**WHAT TO WORK ON:**
Only the lines below between the ones containing "剑刃材料：狱炎合金锭 -- 效果同" and "Go to the [latest", inclusive, are to be reproduced, each exactly as it stands.

**DATA TO USE:**
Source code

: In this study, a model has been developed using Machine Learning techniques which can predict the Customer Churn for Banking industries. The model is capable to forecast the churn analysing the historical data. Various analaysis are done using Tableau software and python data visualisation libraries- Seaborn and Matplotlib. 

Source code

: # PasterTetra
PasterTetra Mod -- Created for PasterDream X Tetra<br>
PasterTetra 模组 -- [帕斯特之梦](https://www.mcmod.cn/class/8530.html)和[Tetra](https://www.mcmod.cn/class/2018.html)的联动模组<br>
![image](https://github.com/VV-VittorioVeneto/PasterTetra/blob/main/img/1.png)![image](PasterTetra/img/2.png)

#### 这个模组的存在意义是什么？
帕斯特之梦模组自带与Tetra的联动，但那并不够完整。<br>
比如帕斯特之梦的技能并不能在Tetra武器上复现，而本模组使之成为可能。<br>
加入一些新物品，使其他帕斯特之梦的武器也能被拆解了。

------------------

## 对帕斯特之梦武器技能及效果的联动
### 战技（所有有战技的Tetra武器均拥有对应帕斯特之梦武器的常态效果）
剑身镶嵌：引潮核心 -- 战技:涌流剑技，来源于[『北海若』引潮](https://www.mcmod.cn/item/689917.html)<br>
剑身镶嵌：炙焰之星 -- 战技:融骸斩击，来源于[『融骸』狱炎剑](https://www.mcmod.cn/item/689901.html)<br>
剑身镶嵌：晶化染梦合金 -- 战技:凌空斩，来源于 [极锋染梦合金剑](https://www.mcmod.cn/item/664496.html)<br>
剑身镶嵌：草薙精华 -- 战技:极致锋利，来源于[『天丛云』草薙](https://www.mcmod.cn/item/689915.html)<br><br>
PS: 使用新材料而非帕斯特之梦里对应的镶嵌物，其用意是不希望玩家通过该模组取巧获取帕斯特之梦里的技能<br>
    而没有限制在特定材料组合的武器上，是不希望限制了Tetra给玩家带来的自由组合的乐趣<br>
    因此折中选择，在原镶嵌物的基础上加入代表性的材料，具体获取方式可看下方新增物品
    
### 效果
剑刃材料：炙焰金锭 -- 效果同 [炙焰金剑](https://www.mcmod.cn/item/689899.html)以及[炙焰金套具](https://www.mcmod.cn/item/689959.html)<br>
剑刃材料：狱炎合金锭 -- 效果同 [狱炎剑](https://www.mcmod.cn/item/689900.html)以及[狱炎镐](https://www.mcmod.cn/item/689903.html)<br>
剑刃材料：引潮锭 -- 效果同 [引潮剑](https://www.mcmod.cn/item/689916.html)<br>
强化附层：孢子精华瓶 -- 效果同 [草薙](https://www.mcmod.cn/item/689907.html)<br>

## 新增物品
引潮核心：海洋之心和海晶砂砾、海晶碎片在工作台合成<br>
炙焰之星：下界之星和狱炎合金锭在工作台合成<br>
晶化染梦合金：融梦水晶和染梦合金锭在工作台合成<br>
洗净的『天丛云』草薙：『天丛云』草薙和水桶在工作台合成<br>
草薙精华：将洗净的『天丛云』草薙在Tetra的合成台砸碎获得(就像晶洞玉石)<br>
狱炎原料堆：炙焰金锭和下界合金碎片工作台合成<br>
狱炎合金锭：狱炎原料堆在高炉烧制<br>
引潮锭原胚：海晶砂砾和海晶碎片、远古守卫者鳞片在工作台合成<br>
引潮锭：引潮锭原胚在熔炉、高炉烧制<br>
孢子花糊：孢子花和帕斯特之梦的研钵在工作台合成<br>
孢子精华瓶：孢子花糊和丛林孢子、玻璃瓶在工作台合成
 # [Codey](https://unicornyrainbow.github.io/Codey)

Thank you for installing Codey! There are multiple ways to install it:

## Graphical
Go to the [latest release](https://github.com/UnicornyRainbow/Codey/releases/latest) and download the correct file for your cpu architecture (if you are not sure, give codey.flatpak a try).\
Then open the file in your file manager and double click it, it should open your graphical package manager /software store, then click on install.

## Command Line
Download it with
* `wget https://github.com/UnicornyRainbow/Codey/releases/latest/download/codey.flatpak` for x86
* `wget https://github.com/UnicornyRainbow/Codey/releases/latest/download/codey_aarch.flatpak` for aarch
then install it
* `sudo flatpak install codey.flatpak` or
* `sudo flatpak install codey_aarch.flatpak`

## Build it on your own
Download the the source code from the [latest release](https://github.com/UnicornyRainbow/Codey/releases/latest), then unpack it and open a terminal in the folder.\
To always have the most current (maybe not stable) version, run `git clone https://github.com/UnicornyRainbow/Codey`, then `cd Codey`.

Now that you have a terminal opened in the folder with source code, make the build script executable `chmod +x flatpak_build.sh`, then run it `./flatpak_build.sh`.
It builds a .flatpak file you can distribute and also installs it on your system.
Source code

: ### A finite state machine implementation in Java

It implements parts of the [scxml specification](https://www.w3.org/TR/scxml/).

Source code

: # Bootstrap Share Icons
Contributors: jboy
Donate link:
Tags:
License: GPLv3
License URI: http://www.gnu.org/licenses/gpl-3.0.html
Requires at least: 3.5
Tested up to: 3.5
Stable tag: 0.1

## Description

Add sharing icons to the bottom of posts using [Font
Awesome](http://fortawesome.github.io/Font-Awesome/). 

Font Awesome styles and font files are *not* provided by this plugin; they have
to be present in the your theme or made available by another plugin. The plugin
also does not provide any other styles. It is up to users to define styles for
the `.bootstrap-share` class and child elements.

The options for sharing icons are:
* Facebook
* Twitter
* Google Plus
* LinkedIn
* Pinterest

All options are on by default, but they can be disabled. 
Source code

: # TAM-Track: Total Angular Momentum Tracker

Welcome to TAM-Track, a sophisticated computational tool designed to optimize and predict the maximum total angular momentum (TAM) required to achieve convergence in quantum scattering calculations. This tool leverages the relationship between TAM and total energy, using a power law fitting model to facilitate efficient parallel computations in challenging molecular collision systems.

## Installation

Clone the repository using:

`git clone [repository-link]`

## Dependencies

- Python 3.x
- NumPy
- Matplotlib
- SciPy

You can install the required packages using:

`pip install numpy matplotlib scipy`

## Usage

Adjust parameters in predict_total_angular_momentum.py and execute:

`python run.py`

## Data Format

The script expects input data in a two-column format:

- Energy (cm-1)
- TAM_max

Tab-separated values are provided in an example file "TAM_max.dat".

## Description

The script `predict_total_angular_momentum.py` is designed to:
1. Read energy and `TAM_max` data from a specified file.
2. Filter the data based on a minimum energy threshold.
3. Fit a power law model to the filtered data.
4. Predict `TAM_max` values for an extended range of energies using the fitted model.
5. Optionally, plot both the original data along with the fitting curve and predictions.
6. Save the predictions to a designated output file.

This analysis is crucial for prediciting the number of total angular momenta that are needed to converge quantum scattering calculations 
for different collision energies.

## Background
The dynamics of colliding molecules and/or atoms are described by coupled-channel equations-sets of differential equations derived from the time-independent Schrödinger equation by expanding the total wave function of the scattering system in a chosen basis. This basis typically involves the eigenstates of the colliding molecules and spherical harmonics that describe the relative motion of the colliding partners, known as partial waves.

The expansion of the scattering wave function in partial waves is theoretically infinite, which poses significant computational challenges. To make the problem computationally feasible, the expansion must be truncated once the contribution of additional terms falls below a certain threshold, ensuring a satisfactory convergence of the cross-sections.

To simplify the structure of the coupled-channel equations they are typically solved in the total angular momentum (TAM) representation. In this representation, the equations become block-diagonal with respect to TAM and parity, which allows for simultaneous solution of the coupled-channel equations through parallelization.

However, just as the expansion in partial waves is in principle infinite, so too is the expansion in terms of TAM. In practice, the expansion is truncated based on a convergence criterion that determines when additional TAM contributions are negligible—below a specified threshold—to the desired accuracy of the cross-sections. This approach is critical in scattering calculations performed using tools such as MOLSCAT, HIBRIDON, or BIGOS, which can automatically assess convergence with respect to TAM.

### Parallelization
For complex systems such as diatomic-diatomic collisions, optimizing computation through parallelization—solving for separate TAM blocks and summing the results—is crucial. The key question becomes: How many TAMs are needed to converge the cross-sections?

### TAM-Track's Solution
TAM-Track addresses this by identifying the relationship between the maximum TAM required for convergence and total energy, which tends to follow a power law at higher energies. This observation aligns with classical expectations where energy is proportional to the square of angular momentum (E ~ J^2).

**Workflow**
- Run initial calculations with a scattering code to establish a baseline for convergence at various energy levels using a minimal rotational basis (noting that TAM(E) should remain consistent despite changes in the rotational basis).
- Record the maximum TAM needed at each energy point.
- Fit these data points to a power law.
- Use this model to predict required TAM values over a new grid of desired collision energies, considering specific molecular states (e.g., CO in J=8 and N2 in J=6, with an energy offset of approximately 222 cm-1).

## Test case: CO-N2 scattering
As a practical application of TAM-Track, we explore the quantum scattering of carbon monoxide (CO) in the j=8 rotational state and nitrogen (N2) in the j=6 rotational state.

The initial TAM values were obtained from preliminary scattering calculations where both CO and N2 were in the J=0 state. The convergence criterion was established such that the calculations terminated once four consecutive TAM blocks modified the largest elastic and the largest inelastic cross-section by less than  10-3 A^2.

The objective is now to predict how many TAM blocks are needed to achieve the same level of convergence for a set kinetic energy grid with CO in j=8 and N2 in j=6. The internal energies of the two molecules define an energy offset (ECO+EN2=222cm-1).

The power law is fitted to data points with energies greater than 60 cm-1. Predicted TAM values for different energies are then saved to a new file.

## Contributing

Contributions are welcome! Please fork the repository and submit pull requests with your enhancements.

**RESULT OF THE EXERCISE:**
剑刃材料：狱炎合金锭 -- 效果同 [狱炎剑](https://www.mcmod.cn/item/689900.html)以及[狱炎镐](https://www.mcmod.cn/item/689903.html)<br>
剑刃材料：引潮锭 -- 效果同 [引潮剑](https://www.mcmod.cn/item/689916.html)<br>
强化附层：孢子精华瓶 -- 效果同 [草薙](https://www.mcmod.cn/item/689907.html)<br>

## 新增物品
引潮核心：海洋之心和海晶砂砾、海晶碎片在工作台合成<br>
炙焰之星：下界之星和狱炎合金锭在工作台合成<br>
晶化染梦合金：融梦水晶和染梦合金锭在工作台合成<br>
洗净的『天丛云』草薙：『天丛云』草薙和水桶在工作台合成<br>
草薙精华：将洗净的『天丛云』草薙在Tetra的合成台砸碎获得(就像晶洞玉石)<br>
狱炎原料堆：炙焰金锭和下界合金碎片工作台合成<br>
狱炎合金锭：狱炎原料堆在高炉烧制<br>
引潮锭原胚：海晶砂砾和海晶碎片、远古守卫者鳞片在工作台合成<br>
引潮锭：引潮锭原胚在熔炉、高炉烧制<br>
孢子花糊：孢子花和帕斯特之梦的研钵在工作台合成<br>
孢子精华瓶：孢子花糊和丛林孢子、玻璃瓶在工作台合成
 # [Codey](https://unicornyrainbow.github.io/Codey)

Thank you for installing Codey! There are multiple ways to install it:

## Graphical
Go to the [latest release](https://github.com/UnicornyRainbow/Codey/releases/latest) and download the correct file for your cpu architecture (if you are not sure, give codey.flatpak a try).\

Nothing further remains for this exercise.